4 La place d’un animateur socioculturel dans une mission socio-éducative en centre de détention

Mise en ligne : 26 avril 2005

Texte de l'article :

3. La place d’un animateur socioculturel dans une mission socio-éducative en centre de détention

Les centres de détention sont des lieux de vie qui accueillent des individus en rupture sociale et ayant commis des crimes et délits graves. Comme nous l’avons vu précédemment, des actions de démocratisation culturelle sont menées dans les établissements pour peine mais aucun programme d’animation socio-éducative ou socioculturelle n’est validé.
Actuellement, dans le système carcéral français, il n’existe pas d’animateur socioculturel spécialisé dans l’approche des personnes placées sous main de justice. Nous supposerons que, si cette fonction existait, nous l’appellerions animation socioculturelle en milieu carcéral. Avant d’aborder les rôles et les fonctions que pourraient occuper un animateur en centre de détention, il convient de définir ce qu’est un animateur socioculturel.

3.1 Qu’est ce qu’un animateur socioculturel ?

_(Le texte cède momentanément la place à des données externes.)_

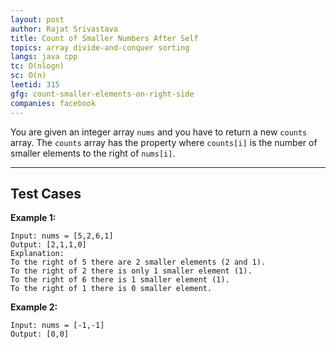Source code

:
 ```yaml
---
layout: post
author: Rajat Srivastava
title: Count of Smaller Numbers After Self
topics: array divide-and-conquer sorting
langs: java cpp
tc: O(nlogn)
sc: O(n)
leetid: 315
gfg: count-smaller-elements-on-right-side
companies: facebook
---
```


You are given an integer array `nums` and you have to return a new `counts` array. 
The `counts` array has the property where `counts[i]` is the number of smaller elements to the right of `nums[i]`.

---

## Test Cases

**Example 1:** 
```
Input: nums = [5,2,6,1]
Output: [2,1,1,0]
Explanation:
To the right of 5 there are 2 smaller elements (2 and 1).
To the right of 2 there is only 1 smaller element (1).
To the right of 6 there is 1 smaller element (1).
To the right of 1 there is 0 smaller element.
```

**Example 2:** 
```
Input: nums = [-1,-1]
Output: [0,0]
```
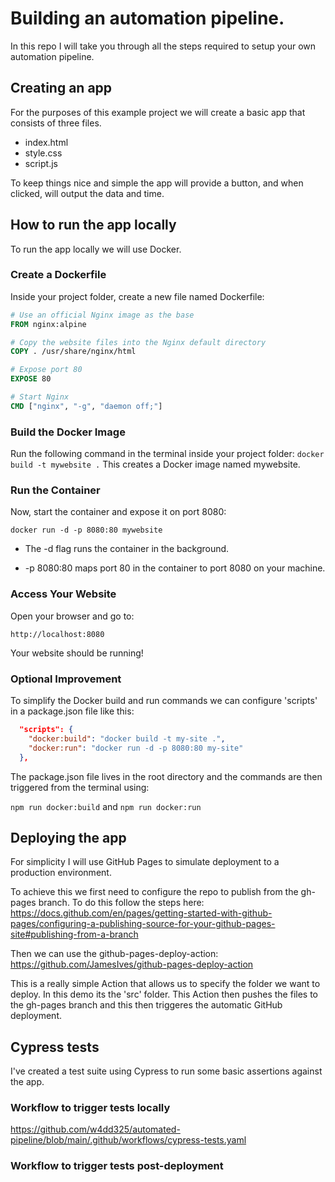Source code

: # Building an automation pipeline.
In this repo I will take you through all the steps required to setup your own automation pipeline. 

## Creating an app
For the purposes of this example project we will create a basic app that consists of three files. 

* index.html
* style.css
* script.js

To keep things nice and simple the app will provide a button, and when clicked, will output the data and time.

## How to run the app locally
To run the app locally we will use Docker.

### Create a Dockerfile
Inside your project folder, create a new file named Dockerfile:

```dockerfile
# Use an official Nginx image as the base
FROM nginx:alpine

# Copy the website files into the Nginx default directory
COPY . /usr/share/nginx/html

# Expose port 80
EXPOSE 80

# Start Nginx
CMD ["nginx", "-g", "daemon off;"]
```

### Build the Docker Image
Run the following command in the terminal inside your project folder:
```docker build -t mywebsite .```
This creates a Docker image named mywebsite.

### Run the Container
Now, start the container and expose it on port 8080:

```docker run -d -p 8080:80 mywebsite```
* The -d flag runs the container in the background.

* -p 8080:80 maps port 80 in the container to port 8080 on your machine.

### Access Your Website
Open your browser and go to:

```http://localhost:8080```

Your website should be running!

### Optional Improvement
To simplify the Docker build and run commands we can configure 'scripts' in a package.json file like this: 

```JSON
  "scripts": {
    "docker:build": "docker build -t my-site .",
    "docker:run": "docker run -d -p 8080:80 my-site"
  },
```
The package.json file lives in the root directory and the commands are then triggered from the terminal using:

```npm run docker:build```
and 
```npm run docker:run```

## Deploying the app
For simplicity I will use GitHub Pages to simulate deployment to a production environment. 

To achieve this we first need to configure the repo to publish from the gh-pages branch. 
To do this follow the steps here:
https://docs.github.com/en/pages/getting-started-with-github-pages/configuring-a-publishing-source-for-your-github-pages-site#publishing-from-a-branch

Then we can use the github-pages-deploy-action:
https://github.com/JamesIves/github-pages-deploy-action

This is a really simple Action that allows us to specify the folder we want to deploy. In this demo its the 'src' folder. This Action then pushes the files to the gh-pages branch and this then triggeres the automatic GitHub deployment.

## Cypress tests
I've created a test suite using Cypress to run some basic assertions against the app. 

### Workflow to trigger tests locally
https://github.com/w4dd325/automated-pipeline/blob/main/.github/workflows/cypress-tests.yaml

### Workflow to trigger tests post-deployment


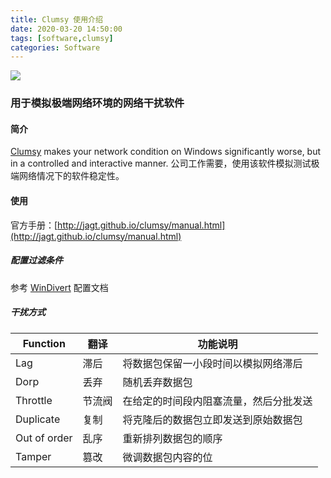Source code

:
 ```yaml
---
title: Clumsy 使用介绍
date: 2020-03-20 14:50:00
tags: [software,clumsy]
categories: Software
---
```

<img src="http://jagt.github.io/clumsy/clumsy-demo.gif"/>

<!-- more -->
### 用于模拟极端网络环境的网络干扰软件
#### 简介
[Clumsy](https://github.com/jagt/clumsy) makes your network condition on Windows significantly worse, but in a controlled and interactive manner.
公司工作需要，使用该软件模拟测试极端网络情况下的软件稳定性。
#### 使用
官方手册：[http://jagt.github.io/clumsy/manual.html](http://jagt.github.io/clumsy/manual.html)

##### 配置过滤条件
参考 [WinDivert](https://reqrypt.org/windivert-doc.html#filter_language) 配置文档

##### 干扰方式

| Function | 翻译 | 功能说明 |
| ---- | ---- | ---- |
| Lag | 滞后 | 将数据包保留一小段时间以模拟网络滞后 |
| Dorp | 丢弃 | 随机丢弃数据包 |
| Throttle | 节流阀 | 在给定的时间段内阻塞流量，然后分批发送 |
| Duplicate | 复制 | 将克隆后的数据包立即发送到原始数据包 |
| Out of order | 乱序 | 重新排列数据包的顺序 |
| Tamper | 篡改 | 微调数据包内容的位 |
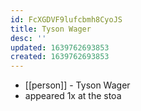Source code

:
 ```yaml
---
id: FcXGDVF9lufcbmh8CyoJS
title: Tyson Wager
desc: ''
updated: 1639762693853
created: 1639762693853
---
```



- [[person]] - Tyson Wager
- appeared 1x at the stoa
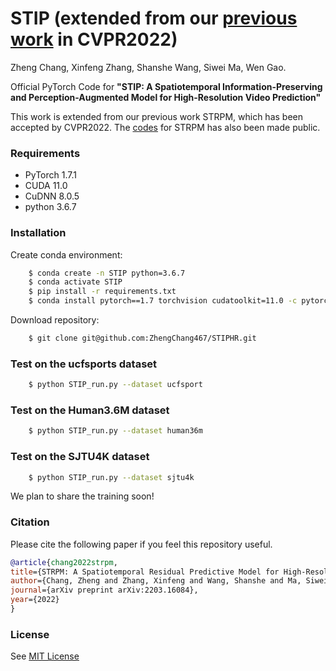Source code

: # STIP (extended from our [previous work](https://arxiv.org/pdf/2203.16084.pdf) in CVPR2022)

Zheng Chang,
Xinfeng Zhang,
Shanshe Wang,
Siwei Ma,
Wen Gao.

Official PyTorch Code for **"STIP: A Spatiotemporal Information-Preserving and Perception-Augmented Model for High-Resolution Video Prediction"**

This work is extended from our previous work STRPM, which has been accepted by CVPR2022. The [codes](https://github.com/ZhengChang467/STRPM) for STRPM has also been made public.

### Requirements
- PyTorch 1.7.1
- CUDA 11.0
- CuDNN 8.0.5
- python 3.6.7

### Installation
Create conda environment:
```bash
    $ conda create -n STIP python=3.6.7
    $ conda activate STIP
    $ pip install -r requirements.txt
    $ conda install pytorch==1.7 torchvision cudatoolkit=11.0 -c pytorch
```
Download repository:
```bash
    $ git clone git@github.com:ZhengChang467/STIPHR.git
```

### Test on the ucfsports dataset
```bash
    $ python STIP_run.py --dataset ucfsport
```
### Test on the Human3.6M dataset
```bash
    $ python STIP_run.py --dataset human36m
```
### Test on the SJTU4K dataset
```bash
    $ python STIP_run.py --dataset sjtu4k
```

We plan to share the training soon!

### Citation
Please cite the following paper if you feel this repository useful.
```bibtex
@article{chang2022strpm,
title={STRPM: A Spatiotemporal Residual Predictive Model for High-Resolution Video Prediction},
author={Chang, Zheng and Zhang, Xinfeng and Wang, Shanshe and Ma, Siwei and Gao, Wen},
journal={arXiv preprint arXiv:2203.16084},
year={2022}
}
```
### License
See [MIT License](https://github.com/ZhengChang467/STIPHR/blob/master/LICENSE)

Selon le répertoire national de la certification professionnelle, "un animateur élabore et met en œuvre des projets d’animation afin de faciliter l’expression, la créativité et la socialisation des individus et qui s’adressent à tous types de publics." Cette fonction est déclinable selon deux axes, à savoir si l’on considère l’animateur en tant que généraliste, auquel cas il assurera la gestion de structures ou des services d’animation ; ou bien en tant que spécialiste d’un public ou d’une technique, auquel cas, il sera en mesure de proposer des activités adaptées et en accord avec les attentes des bénéficiaires.
Si l’on se place du point de vue du milieu carcéral, l’animateur socioculturel est une union des de ces deux fonctions. En effet, il est généraliste dans la mesure où il doit gérer le service d’animation au sein du centre de détention et spécialiste car il a à charge de définir des projets de vie et des projets spécifiques en direction des détenus.

3.2 Le rôle et les fonctions de l’animateur en milieu carcéral

L’animateur socioculturel dans sa conception traditionnelle est à la fois un technicien, un militant et un médiateur, trois fonctions auxquelles sont associées des pôles d’intervention et des spécificités [1]. En centre de détention, l’animateur pourrait mettre en pratique chacune d’entre elles en devenant le coordinateur de projets artistiques et culturels, axés sur un thème propre à vie pénitentiaire.

Dans les centres de détention plus que dans d’autres lieux, l’animateur occupe une fonction de médiateur car il fait le lien entre le monde carcéral et le monde extérieur en utilisant les outils que sont les ateliers. Bien souvent, les détenus ne connaissent pas les pratiques culturelles et l’intervenant se place dans une démarche de médiation. Au travers des projets qu’il a programmé, il va transmettre à la fois des savoirs mais aussi des pratiques qui sont la base de la relation et de l’échange entre la personne incarcérée et le professionnel. La fonction de médiation consiste à concilier et plus précisément à réconcilier des êtres ou des parties avec d’autres. Dans le cas des détenus, la réconciliation se fait entre eux et la société avec laquelle ils sont en rupture. Ainsi, le système d’échange peut se faire entre animateur et détenus directement, le médiateur est humain ; ou bien par l’intermédiaire d’un outil médiateur, qui est les ateliers socioculturels. Ces médias permettent de réduire l’écart qui se creuse entre le microcosme carcéral et la société. Ce rôle de médiateur place l’animateur dans une fonction de facilitation, c’est à dire qu’il va rechercher des procédures, des temps, des lieux afin de faire émerger des débats, des communications et des relations entre le détenu et son environnement. Il se situe dans une dimension symbolique dans laquelle il doit trouver les moyens d’améliorer les relations sociales entre les différentes parties en opposition. Cette fonction est difficile à mettre en application dans les centres de détention, d’une part car les acteurs de ce milieu sont nombreux et souvent en contradiction ; d’autre part, car les détenus n’interagissent pas avec leur environnement, ils le subissent et n’ont pas la force de l’affronter.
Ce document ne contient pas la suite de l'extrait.